Election Results

Election General Results

At any general election or by-election the candidate or candidates receiving the highest number of votes are declared elected. 

Elections Results

In the case of a vote on a bylaw or question, if more than 50 per cent of the persons voting vote in favour of the bylaw or question, the bylaw or question is deemed to be approved by the electors.

Tie-Vote: LAEA s.99 

In the event that two or more candidates for any office receive the same number of votes, and it is necessary for determining which candidate is elected, the returning officer must write the candidate’s names separately on blank sheets of paper of equal size, shape and of the same colour and texture, and fold the sheets of paper in a uniform manner.

The papers are then placed in a receptacle and the returning officer must direct a person to withdraw one of the pieces of paper. The returning officer must declare the candidate whose name was drawn as the candidate that received one more vote than the other candidate(s).

Declaration of Results: LAEA s.97 

The returning officer may publish unofficial results after an election as the results are
received from voting stations.

At 12:00 noon on the 4th day following Election Day, the returning officer at the local
jurisdiction office, must announce or post a statement of the results, including a declaration that the candidate receiving the highest number of votes for each office to be filled is elected.
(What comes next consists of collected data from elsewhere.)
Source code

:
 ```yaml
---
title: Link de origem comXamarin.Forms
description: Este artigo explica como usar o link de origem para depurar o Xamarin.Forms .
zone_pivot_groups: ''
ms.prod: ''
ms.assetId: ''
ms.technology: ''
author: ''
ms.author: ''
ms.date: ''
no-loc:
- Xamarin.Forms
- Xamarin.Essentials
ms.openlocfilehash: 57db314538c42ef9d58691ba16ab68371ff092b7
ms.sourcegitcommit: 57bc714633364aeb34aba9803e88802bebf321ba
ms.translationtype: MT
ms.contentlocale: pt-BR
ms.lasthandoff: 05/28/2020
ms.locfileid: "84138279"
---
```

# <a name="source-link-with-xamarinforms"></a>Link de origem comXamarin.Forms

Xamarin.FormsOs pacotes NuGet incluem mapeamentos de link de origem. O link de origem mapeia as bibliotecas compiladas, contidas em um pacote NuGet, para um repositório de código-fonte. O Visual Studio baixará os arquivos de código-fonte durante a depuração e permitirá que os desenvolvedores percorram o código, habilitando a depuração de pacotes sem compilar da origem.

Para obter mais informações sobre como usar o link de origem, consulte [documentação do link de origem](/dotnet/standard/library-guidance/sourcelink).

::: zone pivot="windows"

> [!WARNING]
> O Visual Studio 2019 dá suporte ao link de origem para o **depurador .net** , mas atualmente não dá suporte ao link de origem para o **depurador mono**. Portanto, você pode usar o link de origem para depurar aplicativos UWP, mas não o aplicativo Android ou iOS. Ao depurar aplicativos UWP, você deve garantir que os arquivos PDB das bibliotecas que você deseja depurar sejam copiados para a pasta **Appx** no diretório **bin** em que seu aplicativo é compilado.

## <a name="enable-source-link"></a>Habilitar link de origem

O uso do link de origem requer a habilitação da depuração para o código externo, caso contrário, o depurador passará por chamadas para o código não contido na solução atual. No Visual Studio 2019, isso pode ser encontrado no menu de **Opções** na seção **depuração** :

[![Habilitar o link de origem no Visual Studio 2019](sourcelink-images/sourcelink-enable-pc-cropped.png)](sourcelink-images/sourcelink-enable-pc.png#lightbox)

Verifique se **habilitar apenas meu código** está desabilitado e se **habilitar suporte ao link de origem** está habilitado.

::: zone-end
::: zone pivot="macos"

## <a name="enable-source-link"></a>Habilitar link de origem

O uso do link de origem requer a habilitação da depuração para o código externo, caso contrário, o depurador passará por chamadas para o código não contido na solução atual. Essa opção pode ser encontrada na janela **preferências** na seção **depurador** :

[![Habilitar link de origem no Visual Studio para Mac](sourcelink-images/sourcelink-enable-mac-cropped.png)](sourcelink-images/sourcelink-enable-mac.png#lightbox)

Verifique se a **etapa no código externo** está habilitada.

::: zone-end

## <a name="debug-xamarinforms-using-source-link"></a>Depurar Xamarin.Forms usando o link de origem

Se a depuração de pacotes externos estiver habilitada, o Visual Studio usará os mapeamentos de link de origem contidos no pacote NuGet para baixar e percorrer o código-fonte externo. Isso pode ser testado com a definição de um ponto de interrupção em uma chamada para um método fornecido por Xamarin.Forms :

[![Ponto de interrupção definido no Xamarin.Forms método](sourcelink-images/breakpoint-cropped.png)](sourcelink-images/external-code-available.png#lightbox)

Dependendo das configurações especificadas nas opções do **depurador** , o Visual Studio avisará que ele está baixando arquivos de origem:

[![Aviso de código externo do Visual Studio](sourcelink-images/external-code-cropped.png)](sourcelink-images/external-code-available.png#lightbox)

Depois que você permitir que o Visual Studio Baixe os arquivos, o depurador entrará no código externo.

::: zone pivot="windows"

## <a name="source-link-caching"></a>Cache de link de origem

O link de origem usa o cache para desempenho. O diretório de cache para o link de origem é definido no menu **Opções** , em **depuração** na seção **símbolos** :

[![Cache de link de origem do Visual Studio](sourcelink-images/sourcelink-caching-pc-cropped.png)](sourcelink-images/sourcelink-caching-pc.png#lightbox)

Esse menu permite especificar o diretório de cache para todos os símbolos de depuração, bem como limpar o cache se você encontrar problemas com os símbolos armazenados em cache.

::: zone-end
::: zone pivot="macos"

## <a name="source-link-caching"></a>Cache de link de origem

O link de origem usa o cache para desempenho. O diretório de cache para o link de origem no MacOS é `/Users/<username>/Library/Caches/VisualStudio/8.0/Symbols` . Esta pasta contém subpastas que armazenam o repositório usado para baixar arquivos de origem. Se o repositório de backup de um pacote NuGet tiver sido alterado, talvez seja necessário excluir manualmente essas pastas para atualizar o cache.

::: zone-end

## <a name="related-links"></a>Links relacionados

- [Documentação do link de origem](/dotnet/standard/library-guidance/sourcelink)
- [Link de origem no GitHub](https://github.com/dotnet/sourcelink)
If the returning officer announces the results, they must post a statement signed by the returning officer showing the number of votes for each candidate.

The returning officer must forward the number of votes for each candidate to the Deputy Minister of Municipal Affairs using the Elections Database.

Returning Officer’s Recount: LAEA s.98

In the event a recount is necessary, review the sections of the LAEA to ensure that
you are following appropriate processes.

The returning officer may call for a recount of the votes cast at one or more of the voting stations if:

  1. a candidate or official agent or scrutineer shows grounds that the returning officer considers reasonable for alleging that the record of the result of the count at any voting station is inaccurate;
  2. the returning officer considered that the number of valid ballots objected to or rejected ballots other than those on which no vote was cast, was sufficient to affect the result of the election; or
  3. the returning officer is of the opinion that there may have been an administrative or technical error that may have caused an error in the count of votes.

An application to the returning officer to conduct a recount can be made during the 44 hours immediately following the close of voting stations.

If the returning officer calls for a recount they must, within 12 hours of the recount, notify any candidates who may be affected and those election officers that the returning officer deems necessary to conduct the recount.

All seals on the ballot boxes may be broken and all ballots contained in the ballot box must be counted in the same manner as the deputy returning officer counted the ballots on Election Day.

Following the recount, the returning officer must correct the ballot account if necessary and return all materials and documents back into the ballot box, close and seal the ballot box.

Judicial Recount: LAEA Part 4 s.103-115

At any time within 19 days after the close of the voting station(s) on Election Day, an elector may apply to the Court for a recount.

After the elector has filed an affidavit alleging that the returning officer or another election officer improperly counted or rejected ballots, the elector must deposit to the Court $300 to cover costs and expenses.

Election Materials

As soon as practicable, the returning officer must deliver the sealed ballot boxes, the
ballot account and the nomination papers to the Chief Administrative Officer for municipal elections or the secretary of the school division for school board elections.

The CAO/secretary is required to retain the ballot account and the nomination papers until the term of office for which they relate has expired.

The ballot account and the nomination papers may be inspected by an elector during regular business hours and in the presence of the secretary.

Disposition of Materials: LAEA s.101

The CAO/secretary, unless otherwise ordered by a judge, must retain copies of the voting registers (if any) and the ballot boxes with their seals unbroken for a period of six weeks following the date of the election.

At the conclusion of the six weeks and no later than 12 weeks after voting day, the ballot box seals may be broken and opened and all contents destroyed in the presence of two witnesses.

At the conclusion of the disposition, the two witnesses must complete an affidavit that they witnessed the destruction of the contents of the ballot boxes.

In the event of an order from a judge, the ballot boxes and any copies of the elector
register cannot be destroyed until after that date contained within the order.

Order for Inspection of Ballots: LAEA s.102

Unless ordered by a judge, no person may inspect the contents of the ballot box in the custody of the CAO/secretary.

An order may be granted of evidence, satisfactory to the judge, that the inspection or production of the contents of the ballot box is required for maintaining the prosecution of an offence related to the election, contesting the election, or preparing an application for a recount.